# WHAT YOU HAVE TO DO
Only one stretch of the data is wanted: the line containing "points with the", the line containing "- [x] translate points and polygons", and every line between them, copied exactly.

(Items listed in a dataset)
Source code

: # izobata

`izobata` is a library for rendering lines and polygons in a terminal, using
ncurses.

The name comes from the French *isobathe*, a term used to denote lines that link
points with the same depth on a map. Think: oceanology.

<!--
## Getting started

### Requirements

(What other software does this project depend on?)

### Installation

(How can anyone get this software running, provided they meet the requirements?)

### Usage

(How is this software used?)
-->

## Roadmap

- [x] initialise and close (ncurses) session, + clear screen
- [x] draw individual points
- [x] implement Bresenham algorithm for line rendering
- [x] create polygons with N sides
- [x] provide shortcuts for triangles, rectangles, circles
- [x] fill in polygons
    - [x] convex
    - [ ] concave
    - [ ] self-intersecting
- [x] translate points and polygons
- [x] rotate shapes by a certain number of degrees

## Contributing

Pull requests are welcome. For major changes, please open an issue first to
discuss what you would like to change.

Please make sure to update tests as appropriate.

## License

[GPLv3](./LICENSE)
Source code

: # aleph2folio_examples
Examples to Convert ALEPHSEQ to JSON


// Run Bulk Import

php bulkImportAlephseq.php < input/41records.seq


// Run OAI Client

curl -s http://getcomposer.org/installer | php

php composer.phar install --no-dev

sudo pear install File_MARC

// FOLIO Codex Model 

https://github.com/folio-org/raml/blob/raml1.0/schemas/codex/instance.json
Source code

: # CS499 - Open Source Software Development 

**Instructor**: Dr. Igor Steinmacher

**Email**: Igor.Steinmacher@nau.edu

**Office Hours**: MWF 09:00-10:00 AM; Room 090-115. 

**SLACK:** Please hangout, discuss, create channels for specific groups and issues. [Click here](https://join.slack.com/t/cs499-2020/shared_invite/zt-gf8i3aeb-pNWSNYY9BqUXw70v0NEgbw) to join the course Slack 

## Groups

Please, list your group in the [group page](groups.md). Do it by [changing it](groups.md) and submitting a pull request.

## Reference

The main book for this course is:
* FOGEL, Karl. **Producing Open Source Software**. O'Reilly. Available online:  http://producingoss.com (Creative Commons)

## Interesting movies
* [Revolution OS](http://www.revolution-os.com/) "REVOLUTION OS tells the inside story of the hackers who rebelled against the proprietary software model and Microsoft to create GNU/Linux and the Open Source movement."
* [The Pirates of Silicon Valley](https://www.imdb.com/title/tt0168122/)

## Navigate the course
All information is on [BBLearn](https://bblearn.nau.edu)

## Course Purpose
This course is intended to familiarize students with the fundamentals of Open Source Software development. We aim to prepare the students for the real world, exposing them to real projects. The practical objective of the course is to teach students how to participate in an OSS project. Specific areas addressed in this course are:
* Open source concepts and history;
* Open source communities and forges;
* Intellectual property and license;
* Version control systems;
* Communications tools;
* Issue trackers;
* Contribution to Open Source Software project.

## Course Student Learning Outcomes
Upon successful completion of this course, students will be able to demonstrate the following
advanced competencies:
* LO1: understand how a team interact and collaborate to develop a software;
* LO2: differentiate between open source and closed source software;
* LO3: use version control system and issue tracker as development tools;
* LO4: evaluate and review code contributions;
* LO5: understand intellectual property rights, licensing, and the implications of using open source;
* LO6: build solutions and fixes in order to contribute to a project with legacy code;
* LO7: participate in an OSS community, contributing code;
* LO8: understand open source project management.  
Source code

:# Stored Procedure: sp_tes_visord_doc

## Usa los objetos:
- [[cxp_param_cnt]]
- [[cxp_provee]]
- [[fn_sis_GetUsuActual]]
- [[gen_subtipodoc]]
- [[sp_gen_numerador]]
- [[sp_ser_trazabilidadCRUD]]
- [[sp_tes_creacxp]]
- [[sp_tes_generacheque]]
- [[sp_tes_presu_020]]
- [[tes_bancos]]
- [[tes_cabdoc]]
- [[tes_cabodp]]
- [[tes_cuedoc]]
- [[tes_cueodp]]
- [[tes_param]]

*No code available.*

# SOLUTION TO THIS EXERCISE
points with the same depth on a map. Think: oceanology.

<!--
## Getting started

### Requirements

(What other software does this project depend on?)

### Installation

(How can anyone get this software running, provided they meet the requirements?)

### Usage

(How is this software used?)
-->

## Roadmap

- [x] initialise and close (ncurses) session, + clear screen
- [x] draw individual points
- [x] implement Bresenham algorithm for line rendering
- [x] create polygons with N sides
- [x] provide shortcuts for triangles, rectangles, circles
- [x] fill in polygons
    - [x] convex
    - [ ] concave
    - [ ] self-intersecting
- [x] translate points and polygons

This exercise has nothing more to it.